日本のレーベル、Zero Dimensional Recordsからの発売。

鬱ブラックにはSHININGやFORGOTTEN TOMBなどを始めとして、豪速や激遅などの極端なリズムに頼り切らない、ロック的なリズムを取り入れたバンドも少なくないですが、大雑把に言えばこのバンドもそんな中の一つですね。ロックのダイナミズムを取り入れたリズム構成、ハードロック的な意匠の取り入れられたアレンジが、妙に血の通った絶望感を演出する音。部分的に取り入れられた女性ヴォーカルによるクリーンも、楽曲に漂う不条理なムードを強調。

何気にこのアルバム、音質がかなりヘヴィなんですよね。特にブラックの生々しさを残しつつ、低音の効いたギターの音色がインパクトあります。鬱ブラらしい感情を込めつつも、ドスを効かせるべき箇所ではブルデスのヴォーカル並に野蛮な響きを帯びるデス声とも相俟って、威圧的な雰囲気。このヘヴィさと、ロック要素を取り入れたバンド特有の、揺らすようなリズムが合わさると、酩酊感すら覚えるんですよね。どす黒い音の、その真ん中にいるような臨場感を味合わせるような音。

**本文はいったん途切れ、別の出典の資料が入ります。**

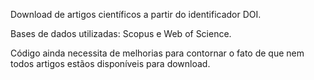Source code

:Download de artigos científicos a partir do identificador DOI.

Bases de dados utilizadas: Scopus e Web of Science.

Código ainda necessita de melhorias para contornar o fato de que nem todos artigos estãos disponíveis para download.
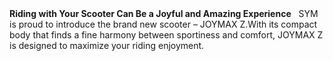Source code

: ﻿---
type: pres
item: 90
cat: maxiscooters-9
---

<div>
<strong>Riding with Your Scooter Can Be a Joyful and Amazing Experience</strong>
 
SYM is proud to introduce the brand new scooter – JOYMAX Z.With its compact body that finds a fine harmony between sportiness and comfort, JOYMAX Z is designed to maximize your riding enjoyment.
 
</div>
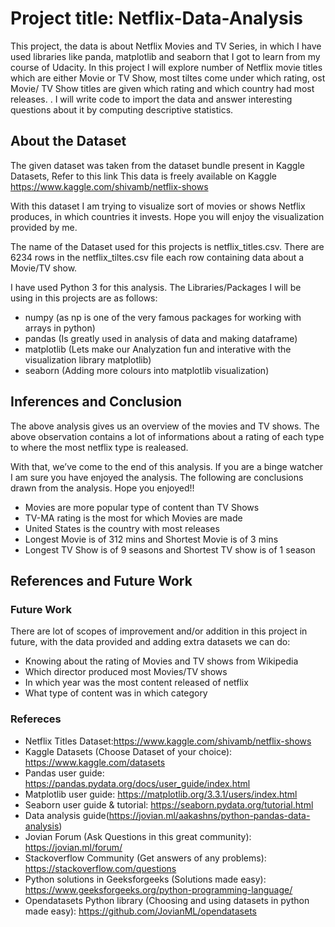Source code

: # Project title: Netflix-Data-Analysis
This project, the data is about Netflix Movies and TV Series, in which I have used libraries like panda, matplotlib and seaborn that I got to learn from my course of Udacity.
In this project I will explore number of Netflix movie titles which are either Movie or TV Show,
most tiltes come under which rating, ost Movie/ TV Show titles are given which rating and which country had most releases. . I will write code to import the data and answer interesting questions about it by computing descriptive statistics.

## About the Dataset
The given dataset was taken from the dataset bundle present in Kaggle Datasets, Refer to this link This data is freely available on Kaggle https://www.kaggle.com/shivamb/netflix-shows

With this dataset I am trying to visualize sort of movies or shows Netflix produces, in which countries it invests. Hope you will enjoy the visualization provided by me.

The name of the Dataset used for this projects is netflix_titles.csv. There are 6234 rows in the netflix_tiltes.csv file each row containing data about a Movie/TV show.

I have used Python 3 for this analysis. The Libraries/Packages I will be using in this projects are as follows:
* numpy (as np is one of the very famous packages for working with arrays in python) 
* pandas (Is greatly used in analysis of data and making dataframe)
* matplotlib (Lets make our Analyzation fun and interative with the visualization library matplotlib) 
* seaborn (Adding more colours into matplotlib visualization)


## Inferences and Conclusion
The above analysis gives us an overview of the movies and TV shows. The above observation contains a lot of informations about a rating of each type to where the most netflix type is realeased.

With that, we’ve come to the end of this analysis. If you are a binge watcher I am sure you have enjoyed the analysis. The following are conclusions drawn from the analysis. Hope you enjoyed!!

* Movies are more popular type of content than TV Shows
* TV-MA rating is the most for which Movies are made
* United States is the country with most releases
* Longest Movie is of 312 mins and Shortest Movie is of 3 mins
* Longest TV Show is of 9 seasons and Shortest TV show is of 1 season

## References and Future Work

### Future Work

There are lot of scopes of improvement and/or addition in this project in future, with the data provided and adding extra datasets we can do:

* Knowing about the rating of Movies and TV shows from Wikipedia
* Which director produced most Movies/TV shows
* In which year was the most content released of netflix
* What type of content was in which category

### Refereces

* Netflix Titles Dataset:https://www.kaggle.com/shivamb/netflix-shows
* Kaggle Datasets (Choose Dataset of your choice): https://www.kaggle.com/datasets
* Pandas user guide: https://pandas.pydata.org/docs/user_guide/index.html
* Matplotlib user guide: https://matplotlib.org/3.3.1/users/index.html
* Seaborn user guide & tutorial: https://seaborn.pydata.org/tutorial.html
* Data analysis guide(https://jovian.ml/aakashns/python-pandas-data-analysis)
* Jovian Forum (Ask Questions in this great community): https://jovian.ml/forum/
* Stackoverflow Community (Get answers of any problems): https://stackoverflow.com/questions
* Python solutions in Geeksforgeeks (Solutions made easy): https://www.geeksforgeeks.org/python-programming-language/
* Opendatasets Python library (Choosing and using datasets in python made easy): https://github.com/JovianML/opendatasets
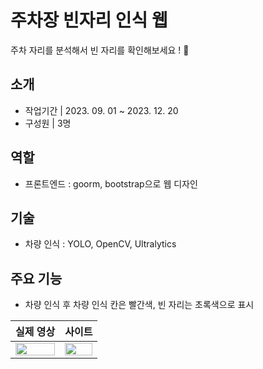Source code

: # 주차장 빈자리 인식 웹 
주차 자리를 분석해서 빈 자리를 확인해보세요 ! 🚗
## 소개
- 작업기간 | 2023. 09. 01 ~ 2023. 12. 20
- 구성원 | 3명
## 역할
- 프론트엔드 : goorm, bootstrap으로 웹 디자인
## 기술
- 차량 인식 : YOLO, OpenCV, Ultralytics
## 주요 기능
- 차량 인식 후 차량 인식 칸은 빨간색, 빈 자리는 초록색으로 표시
  
| 실제 영상 | 사이트 |
|:-------:|:------:|
|<img width="100%" src="https://github.com/user-attachments/assets/3195b985-356f-4d17-8172-4c6068a89021">| <img width="100%" src="https://github.com/user-attachments/assets/b16b6bb5-8847-4b66-889b-67c2f018bfad">|
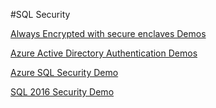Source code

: #SQL Security

<!--placeholder for summary.--> 

[Always Encrypted with secure enclaves Demos](always-encrypted-with-secure-enclaves)

[Azure Active Directory Authentication Demos](azure-active-directory-auth)

[Azure SQL Security Demo](https://github.com/Microsoft/azure-sql-security-sample) 

[SQL 2016 Security Demo](contoso-clinic)

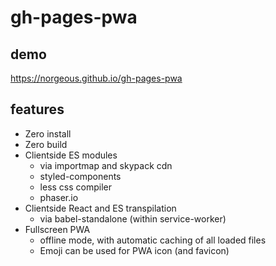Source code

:# gh-pages-pwa

## demo

https://norgeous.github.io/gh-pages-pwa

## features

- Zero install
- Zero build
- Clientside ES modules
  - via importmap and skypack cdn
  - styled-components
  - less css compiler
  - phaser.io
- Clientside React and ES transpilation
  - via babel-standalone (within service-worker)
- Fullscreen PWA
  - offline mode, with automatic caching of all loaded files
  - Emoji can be used for PWA icon (and favicon)

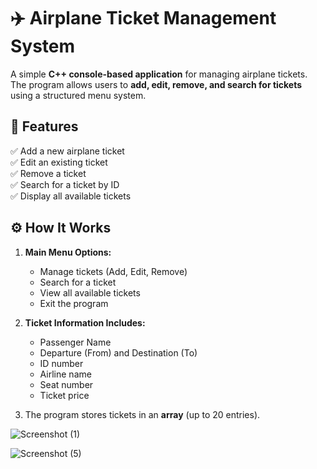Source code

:# ✈️ Airplane Ticket Management System

A simple **C++ console-based application** for managing airplane tickets. The program allows users to **add, edit, remove, and search for tickets** using a structured menu system.

## 📌 Features
✅ Add a new airplane ticket  
✅ Edit an existing ticket  
✅ Remove a ticket  
✅ Search for a ticket by ID  
✅ Display all available tickets  

## ⚙️ How It Works
1. **Main Menu Options:**
   - Manage tickets (Add, Edit, Remove)
   - Search for a ticket
   - View all available tickets
   - Exit the program  

2. **Ticket Information Includes:**
   - Passenger Name
   - Departure (From) and Destination (To)
   - ID number
   - Airline name
   - Seat number
   - Ticket price  

3. The program stores tickets in an **array** (up to 20 entries).


![Screenshot (1)](https://github.com/user-attachments/assets/45baaeaa-3385-452f-bd3d-bbda9aad2677)

![Screenshot (5)](https://github.com/user-attachments/assets/28668e83-2e61-4b8c-bf8f-7d7d418017c3)
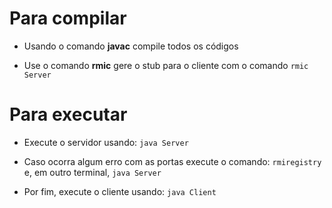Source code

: # Para compilar 

- Usando o comando **javac** compile todos os códigos 

- Use o comando **rmic** gere o stub para o cliente com o comando `rmic Server`  

# Para executar

- Execute o servidor usando: `java Server` 

- Caso ocorra algum erro com as portas execute o comando: `rmiregistry` e, em outro terminal, `java Server` 

- Por fim, execute o cliente usando: `java Client`

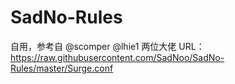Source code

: # SadNo-Rules
自用，参考自 @scomper @lhie1 两位大佬
URL：https://raw.githubusercontent.com/SadNoo/SadNo-Rules/master/Surge.conf
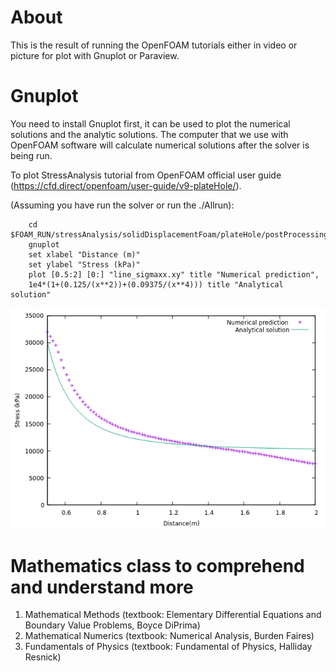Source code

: # About
This is the result of running the OpenFOAM tutorials either in video or picture for plot with Gnuplot or Paraview.

# Gnuplot
You need to install Gnuplot first, it can be used to plot the numerical solutions and the analytic solutions.
The computer that we use with OpenFOAM software will calculate numerical solutions after the solver is being run.

To plot StressAnalysis tutorial from OpenFOAM official user guide (https://cfd.direct/openfoam/user-guide/v9-plateHole/).

(Assuming you have run the solver or run the ./Allrun):

        cd $FOAM_RUN/stressAnalysis/solidDisplacementFoam/plateHole/postProcessing/graphUniform/100/
        gnuplot
        set xlabel "Distance (m)"
        set ylabel "Stress (kPa)"
        plot [0.5:2] [0:] "line_sigmaxx.xy" title "Numerical prediction",
        1e4*(1+(0.125/(x**2))+(0.09375/(x**4))) title "Analytical solution"

![Stress Analysis](StressAnalysis.png)

# Mathematics class to comprehend and understand more
1. Mathematical Methods (textbook: Elementary Differential Equations and Boundary Value Problems, Boyce DiPrima)
2. Mathematical Numerics (textbook: Numerical Analysis, Burden Faires)
3. Fundamentals of Physics (textbook: Fundamental of Physics, Halliday Resnick)
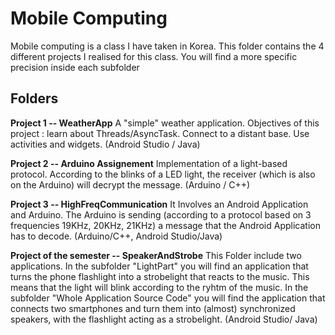 # Mobile Computing
Mobile computing is a class I have taken in Korea. This folder contains the 4 different projects I realised for this class. You will find a more specific precision inside each subfolder

## Folders
**Project 1 -- WeatherApp** 
A "simple" weather application. Objectives of this project : learn about Threads/AsyncTask. Connect to a distant base. Use activities and widgets. (Android Studio / Java)


**Project 2 -- Arduino Assignement** 
Implementation of a light-based protocol. According to the blinks of a LED light, the receiver (which is also on the Arduino) will decrypt the message. (Arduino / C++)

**Project 3 -- HighFreqCommunication**
It Involves an Android Application and Arduino. The Arduino is sending (according to a protocol based on 3 frequencies 19KHz, 20KHz, 21KHz) a message that the Android Application has to decode. (Arduino/C++, Android Studio/Java)


**Project of the semester -- SpeakerAndStrobe**
This Folder include two applications. In the subfolder "LightPart" you will find an application that turns the phone flashlight into a strobelight that reacts to the music. This means that the light will blink according to the ryhtm of the music. In the subfolder "Whole Application Source Code" you will find the application that connects two smartphones and turn them into (almost) synchronized speakers, with the flashlight acting as a strobelight. (Android Studio/ Java)
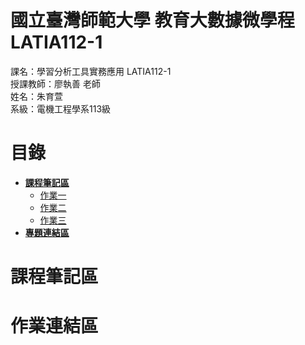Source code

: # 國立臺灣師範大學 教育大數據微學程 LATIA112-1
課名：學習分析工具實務應用 LATIA112-1  
授課教師：廖執善 老師  
姓名：朱育萱  
系級：電機工程學系113級  
# 目錄  
* [**課程筆記區**](https://github.com/cyh900921/LATIA112-1/edit/main/README.md#課程筆記區)
  * [作業一](https://github.com/cyh900921/LATIA112-1/edit/main/README.md#作業一)  
  * [作業二](https://github.com/cyh900921/LATIA112-1/edit/main/README.md#作業二)
  * [作業三](https://github.com/cyh900921/LATIA112-1/edit/main/README.md#作業三)
* [**專題連結區**](https://github.com/cyh900921/LATIA112-1/edit/main/README.md#專題連結區)
# 課程筆記區
# 作業連結區
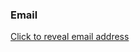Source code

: <div class="contact-item">
    <div class="contact-icon">
        <i class="fas fa-envelope"></i>
    </div>
    <div class="contact-details">
        <h3>Email</h3>
        <p><a href="#" id="email-link">Click to reveal email address</a></p>
    </div>
</div>
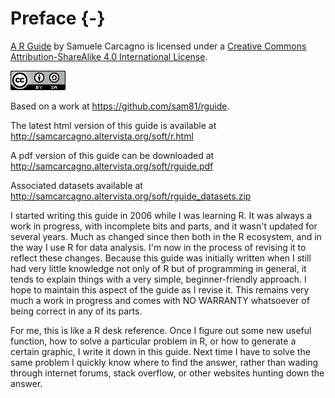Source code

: # Preface {-}

[A R Guide](http://samcarcagno.altervista.org/soft/r.html) by Samuele Carcagno is licensed under a [Creative Commons Attribution-ShareAlike 4.0 International License](http://creativecommons.org/licenses/by-sa/4.0/).

![Creative Commons License](images/by-sa_88x31.png)

Based on a work at https://github.com/sam81/rguide.

The latest html version of this guide is available at http://samcarcagno.altervista.org/soft/r.html

A pdf version of this guide can be downloaded at http://samcarcagno.altervista.org/soft/rguide.pdf

Associated datasets available at http://samcarcagno.altervista.org/soft/rguide_datasets.zip

I started writing this guide in 2006 while I was learning R. It was always a work in progress, with incomplete bits and parts, and it wasn't updated for several years. Much as changed since then both in the R ecosystem, and in the way I use R for data analysis. I'm now in the process of revising it to reflect these changes. Because this guide was initially written when I still had very little knowledge not only of R but of programming in general, it tends to explain things with a very simple, beginner-friendly approach. I hope to maintain this aspect of the guide as I revise it. This remains very much a work in progress and  comes with NO WARRANTY whatsoever of being correct in any of its parts.

For me, this is like a R desk reference. Once I figure out some new useful function, how to solve a particular problem in R, or how to generate a certain graphic, I write it down in this guide. Next time I have to solve the same problem I quickly know where to find the answer, rather than wading through internet forums, stack overflow, or other websites hunting down the answer.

ロックのリズムを取り入れたが故の、メリハリのある楽曲構成、ヘヴィさも軽視しない音作り、女性ヴォーカルの導入など、ある意味「聴きやすさ」を覚える音かもしれませんが、鬱ブラックとしての陰鬱さをしっかり残しているのもまた良いんですよね。特に腐食を広げるような、鬱感情で塗り潰すようなトレモロのメロディは、鬱ブラックを好んで聴いているようなリスナーならば問答無用で心を動かされるはず。これがあるからこそ、作品全体がピリッとした緊張感を保っているんじゃないでしょうか。

宗教的な邪悪さというよりは、感情の生々しさを描写する事に重きを置いたような作品だと思いますので、その手が好きであればお勧め。ちなみにCDトレイを外したところのアートワークが結構キテるので注意です(笑)。